Mama Jean considered herself a New York insider since she had even lived in the city for a month two years earlier when she was in training to become a stockbroker. As a Realtor, she had sold a house to the new regional manager of a national stock brokerage firm. She impressed him and he talked her into leaving real estate “to make real money” as a stockbroker. She was one of two women stockbrokers in what was still a Southern good-ole-boys club. In the first year she made it clear that she was playing for keeps. When she overheard two brokers bragging about poaching clients from another broker, she poked her head in the door and said with a smile, “Hey, fellows. I heard what y’all just said. Listen to me. If y’all ever do that to me, I’ll cut your balls off.” By the second year those good ole boys watched in fear and respect as Mama Jean clawed out a chunk of the pie with her manicured, jungle-red nails and ate their lunch.

When Mama Jean was in New York for her training, Dad visited for a week. It must have been like a second honeymoon after they had gotten back together. They did what they liked to do best—after dancing—and saw a show every night and ate out at places like the ‘21’ Club, where they had a lunch that cost the staggering sum of one hundred dollars. I knew that ‘21’ was Joan Crawford’s favorite restaurant from the A-earning book report I gave on
Mommie Dearest
in the sixth grade. I remember looking at the cover, which promised, “The #1
New York Times
Bestseller, Soon to Be a Major Motion Picture!,” and thinking,
When?! When?!
The tell-all book by her ungrateful adopted daughter should have made me hate Joan, but instead I became a lifelong fan and wanted to see every movie she ever made. I also couldn’t wait to someday dine at ‘21’ like Joan and Mama Jean and Dad.

All the Beaumont Country Club weddings I attended with them were dress rehearsals for this Russian Tea Room moment. I lived for those wedding receptions, when I could teeter on the edge of a gold vinyl banquet chair, dressed in my Sunday best, legs crossed, right hand curled around the stem of a champagne saucer, feeling like one of the adults. I was allowed a sip or two of champagne at weddings, as long as it was done under Mama Jean’s watchful eye. The additional sips of champagne were done under her nose. Once a waitress called Mama Jean down when she saw her giving me a taste of her drink. “But he’s
my
child!” she answered with a don’t-tell-me-it’s-not-okay-if-I-say-it’s-okay look of indignation. I liked the taste of champagne and the instant pedigree of sophistication it gave me.

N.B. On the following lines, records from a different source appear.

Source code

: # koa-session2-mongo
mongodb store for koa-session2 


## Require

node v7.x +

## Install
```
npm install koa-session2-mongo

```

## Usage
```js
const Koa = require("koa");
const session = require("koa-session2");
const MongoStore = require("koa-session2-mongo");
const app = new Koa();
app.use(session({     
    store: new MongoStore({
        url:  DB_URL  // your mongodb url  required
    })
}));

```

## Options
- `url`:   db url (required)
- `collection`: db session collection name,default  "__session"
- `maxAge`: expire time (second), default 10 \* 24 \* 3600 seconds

I had already had my first drunk a couple of months before this trip, when I felt my life opening up. I’d found the drama club, and in that club, my two new best friends, Nicole and Hunter. Not since Eric from Mrs. Chambers’s class had I found friends that fit me so well. Nicole, two grades ahead, was in speech and debate and always spoke her mind. “James Earl, don’t let me ever wear this dress again. It makes me look fat.”

Nicole wasn’t fat. She was tall and big-boned, with a round, smiling face and penetrating brown eyes. She always took charge, the kind of woman I understood. She made things happen, got us out of the house, much to Mama Jean’s consternation.